Perry, of course, was at the beginning of a storied career marked by a remarkable ability to land on his feet after hitting big obstacles.

He changed parties in 1989 and was slated to challenge Agriculture Commissioner Jim Hightower, who was one of the state’s most popular political figures at the time. Perry worked his underfunded butt off, canvassing the state in his single-engine plane and likely expecting — along with everybody else in politics — to lose his first statewide race. Phil Gramm, the Republican U.S. senator and former Texas A&M professor who helped talk Perry into switching parties, was at the top of the ticket. Clayton Williams blew his governor’s race against Democrat Ann Richards, but Republicans knocked a couple of bricks out of the Democratic wall with Kay Bailey Hutchison’s win in the race for state treasurer and Perry’s surprise success against Hightower.

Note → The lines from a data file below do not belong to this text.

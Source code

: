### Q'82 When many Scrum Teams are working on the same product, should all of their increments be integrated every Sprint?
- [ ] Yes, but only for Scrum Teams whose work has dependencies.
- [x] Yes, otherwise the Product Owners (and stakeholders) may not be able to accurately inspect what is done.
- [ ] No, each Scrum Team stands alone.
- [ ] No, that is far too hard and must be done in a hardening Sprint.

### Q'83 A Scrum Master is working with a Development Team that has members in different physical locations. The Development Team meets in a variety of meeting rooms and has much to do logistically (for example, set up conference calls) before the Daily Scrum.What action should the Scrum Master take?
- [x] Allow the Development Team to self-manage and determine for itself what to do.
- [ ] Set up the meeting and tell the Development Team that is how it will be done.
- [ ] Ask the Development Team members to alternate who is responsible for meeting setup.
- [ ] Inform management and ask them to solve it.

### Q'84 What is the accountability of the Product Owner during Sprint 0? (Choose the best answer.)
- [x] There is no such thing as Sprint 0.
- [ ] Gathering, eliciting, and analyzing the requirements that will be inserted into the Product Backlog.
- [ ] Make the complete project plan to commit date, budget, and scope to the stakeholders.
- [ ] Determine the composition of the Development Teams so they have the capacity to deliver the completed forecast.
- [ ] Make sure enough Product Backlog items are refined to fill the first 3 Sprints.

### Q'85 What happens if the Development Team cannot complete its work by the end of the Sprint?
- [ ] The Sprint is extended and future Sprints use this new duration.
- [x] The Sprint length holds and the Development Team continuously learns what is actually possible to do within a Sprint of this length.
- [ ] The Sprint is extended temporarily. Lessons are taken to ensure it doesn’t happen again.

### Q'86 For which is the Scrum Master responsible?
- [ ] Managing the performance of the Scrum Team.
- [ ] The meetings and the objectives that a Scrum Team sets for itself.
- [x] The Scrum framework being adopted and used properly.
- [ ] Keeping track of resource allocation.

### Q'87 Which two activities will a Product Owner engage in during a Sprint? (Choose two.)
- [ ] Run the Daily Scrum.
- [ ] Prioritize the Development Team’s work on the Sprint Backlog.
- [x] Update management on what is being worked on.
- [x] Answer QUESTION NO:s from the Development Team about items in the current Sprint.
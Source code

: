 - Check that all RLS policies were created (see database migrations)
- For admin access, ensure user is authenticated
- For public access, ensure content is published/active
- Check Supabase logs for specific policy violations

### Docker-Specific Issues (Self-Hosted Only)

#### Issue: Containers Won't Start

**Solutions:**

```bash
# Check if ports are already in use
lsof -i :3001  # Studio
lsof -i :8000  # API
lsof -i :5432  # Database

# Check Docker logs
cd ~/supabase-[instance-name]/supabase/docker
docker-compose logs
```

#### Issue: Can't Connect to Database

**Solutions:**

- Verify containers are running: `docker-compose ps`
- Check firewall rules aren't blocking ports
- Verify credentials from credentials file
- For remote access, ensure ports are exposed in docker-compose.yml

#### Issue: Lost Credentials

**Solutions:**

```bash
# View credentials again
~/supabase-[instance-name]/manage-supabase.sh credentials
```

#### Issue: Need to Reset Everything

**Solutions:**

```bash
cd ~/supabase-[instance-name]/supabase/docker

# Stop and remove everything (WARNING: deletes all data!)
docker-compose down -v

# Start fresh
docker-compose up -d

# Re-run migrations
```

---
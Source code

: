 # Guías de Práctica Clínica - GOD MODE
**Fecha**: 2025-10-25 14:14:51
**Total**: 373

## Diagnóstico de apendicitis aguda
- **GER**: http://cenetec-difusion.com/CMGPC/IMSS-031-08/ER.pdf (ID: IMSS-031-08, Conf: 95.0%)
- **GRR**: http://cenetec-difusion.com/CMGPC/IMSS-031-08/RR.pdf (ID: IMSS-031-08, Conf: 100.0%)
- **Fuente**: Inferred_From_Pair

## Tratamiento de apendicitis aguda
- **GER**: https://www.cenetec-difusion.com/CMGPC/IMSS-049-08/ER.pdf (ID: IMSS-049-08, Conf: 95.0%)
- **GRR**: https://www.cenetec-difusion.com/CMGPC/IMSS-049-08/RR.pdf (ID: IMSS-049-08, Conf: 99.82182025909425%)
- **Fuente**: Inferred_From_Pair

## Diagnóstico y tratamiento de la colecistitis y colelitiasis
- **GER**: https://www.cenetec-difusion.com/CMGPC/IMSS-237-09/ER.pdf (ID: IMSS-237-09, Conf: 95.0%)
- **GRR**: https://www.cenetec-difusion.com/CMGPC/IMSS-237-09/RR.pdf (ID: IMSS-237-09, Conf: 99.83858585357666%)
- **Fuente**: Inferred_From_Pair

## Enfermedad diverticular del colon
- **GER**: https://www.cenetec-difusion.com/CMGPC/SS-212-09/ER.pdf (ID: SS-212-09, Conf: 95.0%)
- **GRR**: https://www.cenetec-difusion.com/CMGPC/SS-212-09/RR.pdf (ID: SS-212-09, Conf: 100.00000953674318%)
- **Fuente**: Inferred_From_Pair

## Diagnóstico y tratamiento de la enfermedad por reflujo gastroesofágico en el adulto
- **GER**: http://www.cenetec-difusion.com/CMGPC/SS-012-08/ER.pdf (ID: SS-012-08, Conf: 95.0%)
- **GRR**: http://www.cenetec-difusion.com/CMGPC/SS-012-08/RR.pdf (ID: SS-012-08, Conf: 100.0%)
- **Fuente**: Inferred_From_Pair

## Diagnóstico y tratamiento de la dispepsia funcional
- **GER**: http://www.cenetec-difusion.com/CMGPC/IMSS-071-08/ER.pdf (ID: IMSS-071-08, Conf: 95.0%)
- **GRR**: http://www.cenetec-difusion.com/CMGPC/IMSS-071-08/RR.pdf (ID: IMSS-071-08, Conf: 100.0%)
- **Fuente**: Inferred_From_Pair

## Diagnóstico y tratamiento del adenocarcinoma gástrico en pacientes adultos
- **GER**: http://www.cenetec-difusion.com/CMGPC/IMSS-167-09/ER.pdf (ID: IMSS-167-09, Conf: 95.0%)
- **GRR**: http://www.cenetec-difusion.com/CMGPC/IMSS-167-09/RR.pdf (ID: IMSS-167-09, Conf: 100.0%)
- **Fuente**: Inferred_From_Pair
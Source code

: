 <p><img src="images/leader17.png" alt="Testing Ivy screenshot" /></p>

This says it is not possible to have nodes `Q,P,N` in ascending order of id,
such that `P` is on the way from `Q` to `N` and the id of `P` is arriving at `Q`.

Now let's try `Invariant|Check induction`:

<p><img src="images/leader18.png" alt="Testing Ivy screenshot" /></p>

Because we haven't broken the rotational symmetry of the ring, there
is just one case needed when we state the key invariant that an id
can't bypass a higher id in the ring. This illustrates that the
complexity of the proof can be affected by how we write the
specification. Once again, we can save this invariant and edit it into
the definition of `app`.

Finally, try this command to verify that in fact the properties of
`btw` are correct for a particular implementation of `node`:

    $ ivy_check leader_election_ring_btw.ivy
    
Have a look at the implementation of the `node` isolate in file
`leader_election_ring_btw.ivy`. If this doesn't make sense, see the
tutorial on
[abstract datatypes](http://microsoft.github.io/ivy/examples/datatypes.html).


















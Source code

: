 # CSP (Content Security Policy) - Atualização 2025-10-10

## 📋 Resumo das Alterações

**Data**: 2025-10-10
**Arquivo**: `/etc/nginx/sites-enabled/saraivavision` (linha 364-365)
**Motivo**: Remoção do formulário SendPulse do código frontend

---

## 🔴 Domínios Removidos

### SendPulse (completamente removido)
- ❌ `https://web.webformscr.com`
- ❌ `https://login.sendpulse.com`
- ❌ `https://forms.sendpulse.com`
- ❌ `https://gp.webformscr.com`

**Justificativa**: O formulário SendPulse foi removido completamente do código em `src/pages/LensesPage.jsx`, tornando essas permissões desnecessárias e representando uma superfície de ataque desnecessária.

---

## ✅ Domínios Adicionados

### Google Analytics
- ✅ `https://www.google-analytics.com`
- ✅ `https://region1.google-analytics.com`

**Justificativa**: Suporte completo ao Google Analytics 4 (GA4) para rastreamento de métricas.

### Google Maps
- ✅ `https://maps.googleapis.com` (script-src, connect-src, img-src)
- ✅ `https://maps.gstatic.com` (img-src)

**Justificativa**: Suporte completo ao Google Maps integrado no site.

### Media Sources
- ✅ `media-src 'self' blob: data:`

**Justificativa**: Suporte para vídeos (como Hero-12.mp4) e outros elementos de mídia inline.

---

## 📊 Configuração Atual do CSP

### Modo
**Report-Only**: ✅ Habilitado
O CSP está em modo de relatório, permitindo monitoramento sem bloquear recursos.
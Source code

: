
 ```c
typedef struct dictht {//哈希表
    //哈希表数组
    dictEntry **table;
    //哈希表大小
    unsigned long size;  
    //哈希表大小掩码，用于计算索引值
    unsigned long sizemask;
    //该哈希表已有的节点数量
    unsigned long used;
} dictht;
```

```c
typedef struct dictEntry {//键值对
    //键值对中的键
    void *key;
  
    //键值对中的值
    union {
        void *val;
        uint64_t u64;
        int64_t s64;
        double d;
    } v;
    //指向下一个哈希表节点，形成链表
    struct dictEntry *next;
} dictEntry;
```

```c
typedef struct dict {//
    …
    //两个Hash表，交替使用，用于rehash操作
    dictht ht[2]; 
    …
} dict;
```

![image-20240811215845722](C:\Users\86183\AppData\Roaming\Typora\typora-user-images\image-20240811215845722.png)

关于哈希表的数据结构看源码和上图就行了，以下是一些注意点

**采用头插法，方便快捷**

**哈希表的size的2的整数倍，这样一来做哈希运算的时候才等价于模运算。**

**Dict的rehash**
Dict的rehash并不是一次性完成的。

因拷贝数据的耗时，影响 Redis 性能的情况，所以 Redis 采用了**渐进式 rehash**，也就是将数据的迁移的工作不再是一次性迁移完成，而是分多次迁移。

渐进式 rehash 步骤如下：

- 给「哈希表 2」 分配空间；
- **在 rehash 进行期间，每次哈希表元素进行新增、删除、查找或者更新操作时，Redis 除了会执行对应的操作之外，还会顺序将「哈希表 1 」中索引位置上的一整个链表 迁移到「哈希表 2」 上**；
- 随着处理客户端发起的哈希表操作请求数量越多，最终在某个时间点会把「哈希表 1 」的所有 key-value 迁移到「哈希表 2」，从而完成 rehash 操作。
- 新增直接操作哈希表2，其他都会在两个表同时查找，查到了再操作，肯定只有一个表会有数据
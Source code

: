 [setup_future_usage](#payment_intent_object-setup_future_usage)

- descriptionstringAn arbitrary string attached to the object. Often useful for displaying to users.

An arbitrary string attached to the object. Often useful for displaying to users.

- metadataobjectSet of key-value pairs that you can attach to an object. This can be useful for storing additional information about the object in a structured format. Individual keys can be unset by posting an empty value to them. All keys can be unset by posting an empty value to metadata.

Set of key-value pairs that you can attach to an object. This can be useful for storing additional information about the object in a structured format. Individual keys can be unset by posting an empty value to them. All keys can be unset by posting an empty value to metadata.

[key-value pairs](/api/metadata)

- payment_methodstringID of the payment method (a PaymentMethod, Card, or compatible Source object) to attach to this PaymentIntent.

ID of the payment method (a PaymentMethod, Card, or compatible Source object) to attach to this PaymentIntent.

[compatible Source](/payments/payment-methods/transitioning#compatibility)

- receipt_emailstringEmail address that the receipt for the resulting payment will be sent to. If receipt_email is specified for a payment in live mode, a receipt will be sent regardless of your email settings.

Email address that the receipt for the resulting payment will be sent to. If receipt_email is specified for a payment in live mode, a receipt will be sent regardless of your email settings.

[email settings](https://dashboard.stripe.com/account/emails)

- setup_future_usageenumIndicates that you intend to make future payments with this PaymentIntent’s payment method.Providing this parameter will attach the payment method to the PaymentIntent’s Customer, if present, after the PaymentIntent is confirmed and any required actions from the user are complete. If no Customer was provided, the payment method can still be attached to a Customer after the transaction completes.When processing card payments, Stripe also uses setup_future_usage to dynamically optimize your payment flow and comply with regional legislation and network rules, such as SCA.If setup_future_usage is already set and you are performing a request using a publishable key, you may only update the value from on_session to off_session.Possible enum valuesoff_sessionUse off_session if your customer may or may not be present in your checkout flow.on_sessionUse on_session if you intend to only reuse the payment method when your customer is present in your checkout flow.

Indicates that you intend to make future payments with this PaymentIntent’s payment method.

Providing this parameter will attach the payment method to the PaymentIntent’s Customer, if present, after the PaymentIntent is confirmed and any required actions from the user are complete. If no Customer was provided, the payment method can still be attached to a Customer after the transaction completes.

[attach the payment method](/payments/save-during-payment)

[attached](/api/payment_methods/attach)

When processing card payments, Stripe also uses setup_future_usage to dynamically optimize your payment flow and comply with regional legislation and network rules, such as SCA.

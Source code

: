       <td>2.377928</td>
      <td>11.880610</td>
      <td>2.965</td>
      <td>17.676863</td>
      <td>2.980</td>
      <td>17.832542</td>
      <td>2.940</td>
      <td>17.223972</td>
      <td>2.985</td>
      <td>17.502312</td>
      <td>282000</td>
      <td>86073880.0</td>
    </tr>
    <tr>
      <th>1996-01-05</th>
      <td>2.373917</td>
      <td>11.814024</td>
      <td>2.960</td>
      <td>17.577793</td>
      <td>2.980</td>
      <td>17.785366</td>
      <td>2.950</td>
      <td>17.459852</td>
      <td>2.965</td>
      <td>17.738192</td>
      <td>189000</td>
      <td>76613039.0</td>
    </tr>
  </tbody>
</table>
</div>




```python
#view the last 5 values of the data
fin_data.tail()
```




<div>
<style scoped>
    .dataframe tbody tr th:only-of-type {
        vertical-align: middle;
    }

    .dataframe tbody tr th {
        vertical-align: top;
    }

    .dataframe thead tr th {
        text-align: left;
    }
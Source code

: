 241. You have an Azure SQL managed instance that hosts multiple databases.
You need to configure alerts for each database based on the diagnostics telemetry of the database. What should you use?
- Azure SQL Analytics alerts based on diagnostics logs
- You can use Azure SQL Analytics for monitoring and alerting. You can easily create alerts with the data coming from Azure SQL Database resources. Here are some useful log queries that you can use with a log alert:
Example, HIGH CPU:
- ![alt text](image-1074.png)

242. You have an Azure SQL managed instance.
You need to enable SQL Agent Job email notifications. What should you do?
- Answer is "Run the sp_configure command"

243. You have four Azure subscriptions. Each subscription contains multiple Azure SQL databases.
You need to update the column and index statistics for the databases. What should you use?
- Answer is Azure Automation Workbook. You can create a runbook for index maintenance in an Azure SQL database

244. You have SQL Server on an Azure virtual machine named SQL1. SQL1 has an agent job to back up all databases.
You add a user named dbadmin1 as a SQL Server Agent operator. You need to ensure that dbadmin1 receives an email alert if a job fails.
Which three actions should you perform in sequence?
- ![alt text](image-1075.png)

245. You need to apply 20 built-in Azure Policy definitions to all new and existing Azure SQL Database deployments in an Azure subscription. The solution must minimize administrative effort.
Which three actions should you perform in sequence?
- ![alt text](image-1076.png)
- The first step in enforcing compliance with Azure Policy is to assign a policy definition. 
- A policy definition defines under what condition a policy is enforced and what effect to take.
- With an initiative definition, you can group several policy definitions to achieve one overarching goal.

Neither the Democrats nor the Republicans knew, in 1998, that Texas had become a one-party state and that the GOP was in control. November general elections were not the sure things they have since become. Republicans held the state Senate, but the Democrats still had a narrow edge in the House. The Republicans had swept statewide races in 1996, but Democrats like Lt. Gov. Bob Bullock, Morales, Comptroller John Sharp and Land Commissioner Garry Mauro remained in office.

Bullock wasn’t seeking re-election, and Perry and Sharp had their eyes on his job. Sharp, who was popular with business groups, had toyed with the idea of challenging first-term Gov. George W. Bush in 1998. Once again, Perry was the underdog. And he won a close race to become the first Republican lieutenant governor of Texas since 1873.

Perry appeared, once again, to be done with politics — or for politics to be done with him.

That began a series of wins attributed by Perry’s friends as evidence of his political skill, and by his foes as evidence of his inexplicable good luck.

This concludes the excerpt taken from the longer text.